Supremacia móvel e a sinuca de bico da imprensa
De cada 100 minutos gastos em plataformas digitais no Brasil, 85 são em dispositivos móveis. Os dados são do estudo Global State of Mobile, da ComScore.
Dentre os países avaliados, só perdemos em tempo dedicado aos celulares para Indonésia e Índia, ambos com impressionantes 91%.
A supremacia móvel não surpreende: os celulares são os dispositivos que viabilizam a inclusão digital e as aplicações que mais trouxeram brasileiros para o mundo digital eram justamente as mais mobile friendly, como as redes sociais e os mensageiros instantâneos.
Desta avalanche de minutos online via dispositivos móveis por brasileiros, 92% deles são em apps. Apenas uma pequena fração do tempo é dedicada à navegação. Entre os muitos insights que se pode tirar destes dados, há uma reflexão sobre os futuros da comunicação e a crise na imprensa.
Conteúdos em textos longos — o principal produto da imprensa e do jornalismo — estão longe de ser os mais indicados para consumo nas pequenas telas verticais dos telefones. Acessados prioritariamente a partir de aplicativos, como WhatsApp e Facebook, os veículos são consumidos de forma fragmentada — mais ou menos como músicas são ouvidas isoladamente e não mais nos álbuns de origem.
Há uma tendência de contínua deteriorização da identidade dos veículos. Assim como já não se percebe a curadoria de um álbum ou da gravadora ao se ouvir uma faixa no Spotify. Esse consumo fragmentado, infiel e a conteúdos preferencialmente curtos, ou em vídeo, apenas apresentam ainda mais desafios para modelos de pay-wall, assinaturas ou qualquer fonte direta de receita pelos veículos.
O site Poder 360 compilou números que demonstram o severo decréscimo na tiragem impressa de jornais brasileiros e alta — porém modesta — nas assinaturas digitais.
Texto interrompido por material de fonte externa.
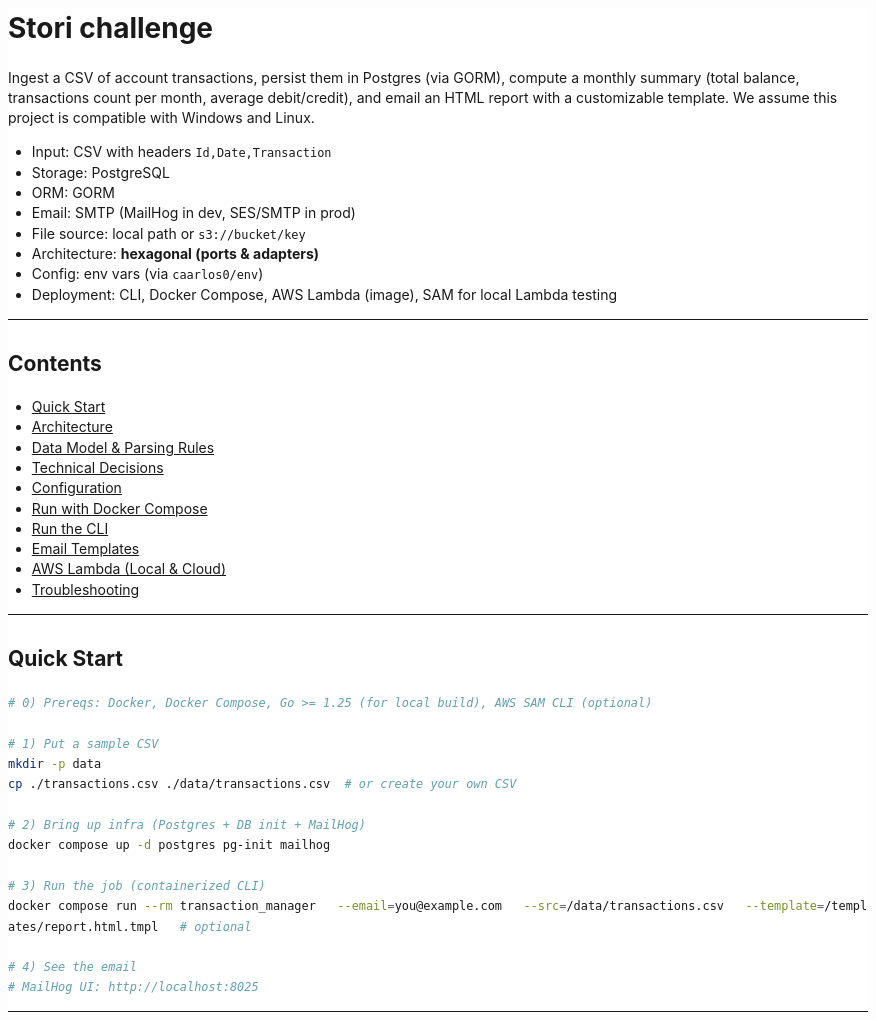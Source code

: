 # Stori challenge

Ingest a CSV of account transactions, persist them in Postgres (via GORM), compute a monthly summary (total balance, transactions count per month, average debit/credit), and email an HTML report with a customizable template. We assume this project is compatible with Windows and Linux.

- Input: CSV with headers `Id,Date,Transaction`
- Storage: PostgreSQL
- ORM: GORM
- Email: SMTP (MailHog in dev, SES/SMTP in prod)
- File source: local path or `s3://bucket/key`
- Architecture: **hexagonal (ports & adapters)**
- Config: env vars (via `caarlos0/env`)
- Deployment: CLI, Docker Compose, AWS Lambda (image), SAM for local Lambda testing

---

## Contents

- [Quick Start](#quick-start)
- [Architecture](#architecture)
- [Data Model & Parsing Rules](#data-model--parsing-rules)
- [Technical Decisions](#technical-decisions--rationale)
- [Configuration](#configuration)
- [Run with Docker Compose](#run-with-docker-compose)
- [Run the CLI](#run-the-cli)
- [Email Templates](#email-templates)
- [AWS Lambda (Local & Cloud)](#aws-lambda-local--cloud)
- [Troubleshooting](#troubleshooting)

---

## Quick Start

```bash
# 0) Prereqs: Docker, Docker Compose, Go >= 1.25 (for local build), AWS SAM CLI (optional)

# 1) Put a sample CSV
mkdir -p data
cp ./transactions.csv ./data/transactions.csv  # or create your own CSV

# 2) Bring up infra (Postgres + DB init + MailHog)
docker compose up -d postgres pg-init mailhog

# 3) Run the job (containerized CLI)
docker compose run --rm transaction_manager   --email=you@example.com   --src=/data/transactions.csv   --template=/templates/report.html.tmpl   # optional

# 4) See the email
# MailHog UI: http://localhost:8025
```

---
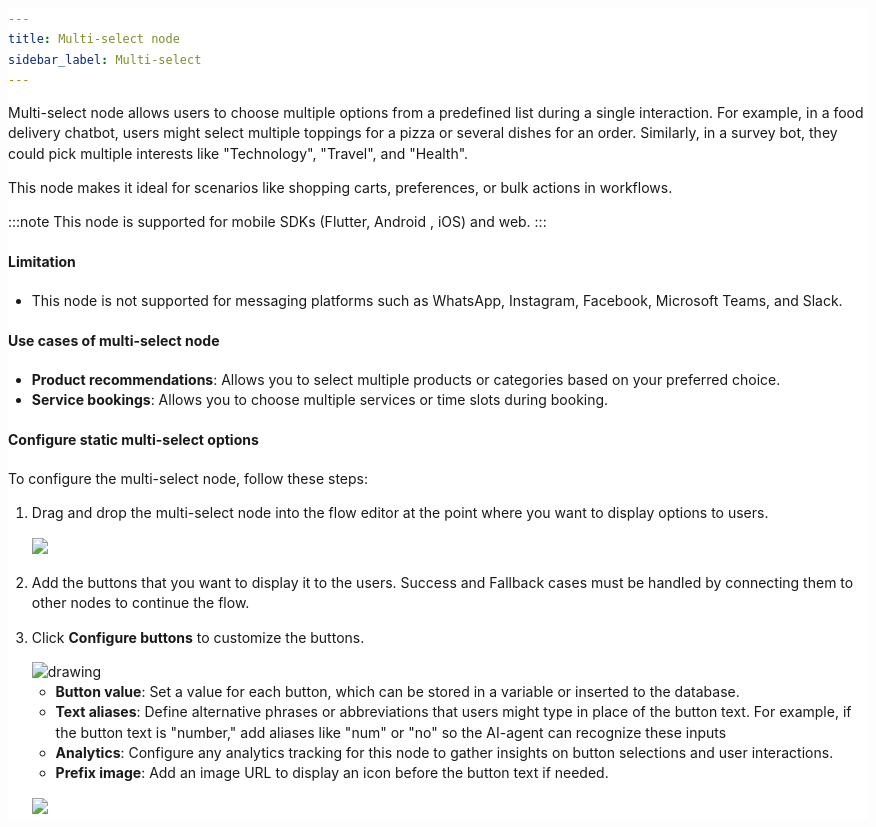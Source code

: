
 ```yaml
---
title: Multi-select node
sidebar_label: Multi-select
---
```


Multi-select node allows users to choose multiple options from a predefined list during a single interaction. For example, in a food delivery chatbot, users might select multiple toppings for a pizza or several dishes for an order. Similarly, in a survey bot, they could pick multiple interests like "Technology", "Travel", and "Health".

This node makes it ideal for scenarios like shopping carts, preferences, or bulk actions in workflows.

:::note
This node is supported for mobile SDKs (Flutter, Android , iOS) and web.
:::

#### Limitation
* This node is not supported for messaging platforms such as WhatsApp, Instagram, Facebook, Microsoft Teams, and Slack.


#### Use cases of multi-select node

* **Product recommendations**: Allows you to select multiple products or categories based on your preferred choice.
* **Service bookings**: Allows you to choose multiple services or time slots during booking.

#### Configure static multi-select options

To configure the multi-select node, follow these steps:

1. Drag and drop the multi-select node into the flow editor at the point where you want to display options to users.

    ![](https://i.imgur.com/VjaCLRQ.png)

2. Add the buttons that you want to display it to the users. Success and Fallback cases must be handled by connecting them to other nodes to continue the flow.

3. Click **Configure buttons** to customize the buttons.

    <img  src="https://i.imgur.com/3emo5LM.png"  alt="drawing"  width="70%"/>

   * **Button value**: Set a value for each button, which can be stored in a variable or inserted to the database.
   * **Text aliases**:  Define alternative phrases or abbreviations that users might type in place of the button text. For example, if the button text is "number," add aliases like "num" or "no" so the AI-agent can recognize these inputs
   * **Analytics**: Configure any analytics tracking for this node to gather insights on button selections and user interactions.
   * **Prefix image**: Add an image URL to display an icon before the button text if needed.

   ![](https://i.imgur.com/nbIDokS.png)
Por exemplo, a Folha de S. Paulo, perdeu 125 mil exemplares de tiragem média diária nos últimos 5 anos, enquanto ganhou 82 mil assinantes digitais. A receita do assinante digital, porém, é pequena face ao leitor de banca. E com tão pouco tempo dedicado a navegar por sites, abertos ou fechados, e pouca garantia de que o próximo link recebido no grupo de zap vai apontar para o mesmo jornal, são cada vez mais frágeis os argumentos para se pagar por essas assinaturas.
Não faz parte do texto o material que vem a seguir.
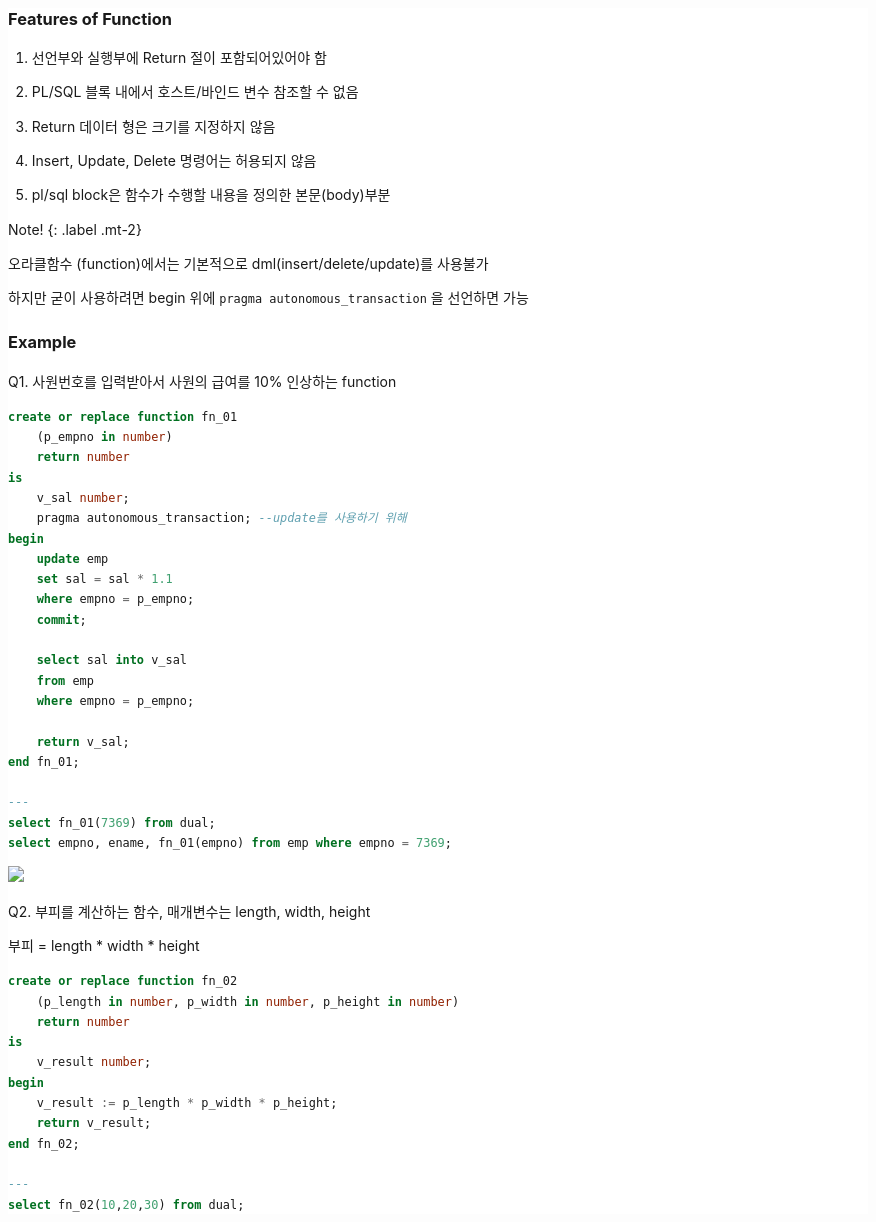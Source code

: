 ### Features of Function

1. 선언부와 실행부에 Return 절이 포함되어있어야 함

2. PL/SQL 블록 내에서 호스트/바인드 변수 참조할 수 없음

3. Return 데이터 형은 크기를 지정하지 않음

4. Insert, Update, Delete 명령어는 허용되지 않음

5. pl/sql block은 함수가 수행할 내용을 정의한 본문(body)부분

Note!
{: .label .mt-2}
<div class="code-example" markdown="1">
오라클함수 (function)에서는 기본적으로 dml(insert/delete/update)를 사용불가

하지만 굳이 사용하려면 begin 위에 `pragma autonomous_transaction` 을 선언하면 가능
</div>

### Example

Q1. 사원번호를 입력받아서 사원의 급여를 10% 인상하는 function 

```sql
create or replace function fn_01
    (p_empno in number) 
    return number 
is 
	v_sal number;
	pragma autonomous_transaction; --update를 사용하기 위해
begin
	update emp
	set sal = sal * 1.1
	where empno = p_empno;
	commit;
	
	select sal into v_sal
	from emp
	where empno = p_empno;
	
	return v_sal;
end fn_01;

---
select fn_01(7369) from dual;
select empno, ename, fn_01(empno) from emp where empno = 7369;
```

![](https://gekdev.github.io/docs/sql/pl_sql/example/func_q1.jpg)

Q2. 부피를 계산하는 함수, 매개변수는 length, width, height

부피 = length * width * height

```sql
create or replace function fn_02
	(p_length in number, p_width in number, p_height in number)
	return number
is
	v_result number;
begin
	v_result := p_length * p_width * p_height;
	return v_result;
end fn_02;

---
select fn_02(10,20,30) from dual;
```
Não se consome sites, jornais e revistas como se consome, e paga-se por, Netflix, Spotifys e afins. E ainda não há uma solução bem-sucedida que garanta uma geração digna de receita para quem produz conteúdo de qualidade, nem uma linguagem de fato efetiva que leve informação de qualidade pensada para consumo em celulares.
O problema não é só de receita, é de qualidade. Se os textos longos não funcionam no celular, ficaremos condenados aos conteúdos rasos e falsos das redes sociais? Se os veículos levam seus conteúdos para as redes, ficam sem receita. Se exigem a visita aos sites, ficam sem leitores. Sinuca de bico.